Catatan Mahasiswa Galau: Asa Seorang Supir Taksi (RIyan Al Fajri)

                Setelah hampir sebulan lebih mendekam di rumah tercinta pasca liburan sekolah, aku kembali tergerak untuk berangkat menuju proses yang saya inginkan untuk menjadikan siapa saya dimasa depan. Perjalanan dimulai dari sebuah kota kecil (kota?) Duri. 160 Km dari Pekanbaru. Mobil Xenia merah papa membawa saya menuju Bandar Udara untuk terbang ke Jakarta siang ini. Sepanjang perjalanan, ya seperti biasa, papa selalu memberikan wejangan kepada anak sulungnya ini. Setelah sampai di Jakarta, ambil bagasi, beli tiket. Well, tinggal pulang ke kosan. Ya setidaknya itulah kebiasaan saya kalau dari bandara jika masih sore. Namun sayang seribu sayang, bus ditunggu hingga 2 jam baru nongol. Alhamdulillah akhirnya saya tiba di lebakbulus sekitar pukul 18.35 WIB.
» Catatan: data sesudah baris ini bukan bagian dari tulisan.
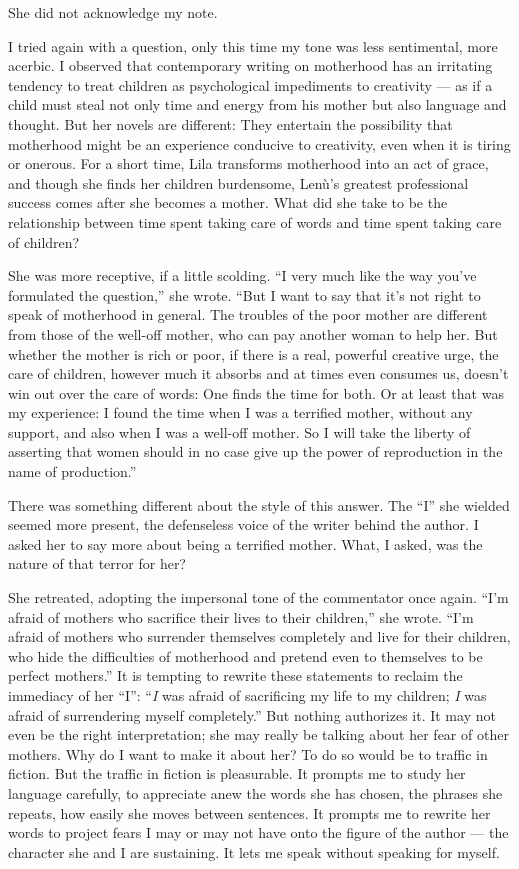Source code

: She did not acknowledge my note.

I tried again with a question, only this time my tone was less
sentimental, more acerbic. I observed that contemporary writing on
motherhood has an irritating tendency to treat children as psychological
impediments to creativity --- as if a child must steal not only time and
energy from his mother but also language and thought. But her novels are
different: They entertain the possibility that motherhood might be an
experience conducive to creativity, even when it is tiring or onerous.
For a short time, Lila transforms motherhood into an act of grace, and
though she finds her children burdensome, Lenù's greatest professional
success comes after she becomes a mother. What did she take to be the
relationship between time spent taking care of words and time spent
taking care of children?

She was more receptive, if a little scolding. ``I very much like the way
you've formulated the question,'' she wrote. ``But I want to say that
it's not right to speak of motherhood in general. The troubles of the
poor mother are different from those of the well-off mother, who can pay
another woman to help her. But whether the mother is rich or poor, if
there is a real, powerful creative urge, the care of children, however
much it absorbs and at times even consumes us, doesn't win out over the
care of words: One finds the time for both. Or at least that was my
experience: I found the time when I was a terrified mother, without any
support, and also when I was a well-off mother. So I will take the
liberty of asserting that women should in no case give up the power of
reproduction in the name of production.''

There was something different about the style of this answer. The ``I''
she wielded seemed more present, the defenseless voice of the writer
behind the author. I asked her to say more about being a terrified
mother. What, I asked, was the nature of that terror for her?

She retreated, adopting the impersonal tone of the commentator once
again. ``I'm afraid of mothers who sacrifice their lives to their
children,'' she wrote. ``I'm afraid of mothers who surrender themselves
completely and live for their children, who hide the difficulties of
motherhood and pretend even to themselves to be perfect mothers.'' It is
tempting to rewrite these statements to reclaim the immediacy of her
``I'': ``\emph{I} was afraid of sacrificing my life to my children;
\emph{I} was afraid of surrendering myself completely.'' But nothing
authorizes it. It may not even be the right interpretation; she may
really be talking about her fear of other mothers. Why do I want to make
it about her? To do so would be to traffic in fiction. But the traffic
in fiction is pleasurable. It prompts me to study her language
carefully, to appreciate anew the words she has chosen, the phrases she
repeats, how easily she moves between sentences. It prompts me to
rewrite her words to project fears I may or may not have onto the figure
of the author --- the character she and I are sustaining. It lets me
speak without speaking for myself.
                “Wah, sial. Udah malam. Blu*bird, kemanakah dikau?” saya bertanya-tanya dengan membawa koper seberat 17 kg. hampir 30 menit menunggu, tak jua ada taxi blu*bird yang lewat hingga saya meyakinkan diri saya untuk naik disebuah taksi yang aku sendiri tidak tahu merk nya.

                “Pak, Ke Bintaro sector 5 ya.”

                “Oh, boleh. 50 ribu ya dik?”

                “Ha? Ga pakai argo saja pak? Argo nya ada kan?”

                “Ada dik. Tapi… gimana kalau Rp 40.000 saja?”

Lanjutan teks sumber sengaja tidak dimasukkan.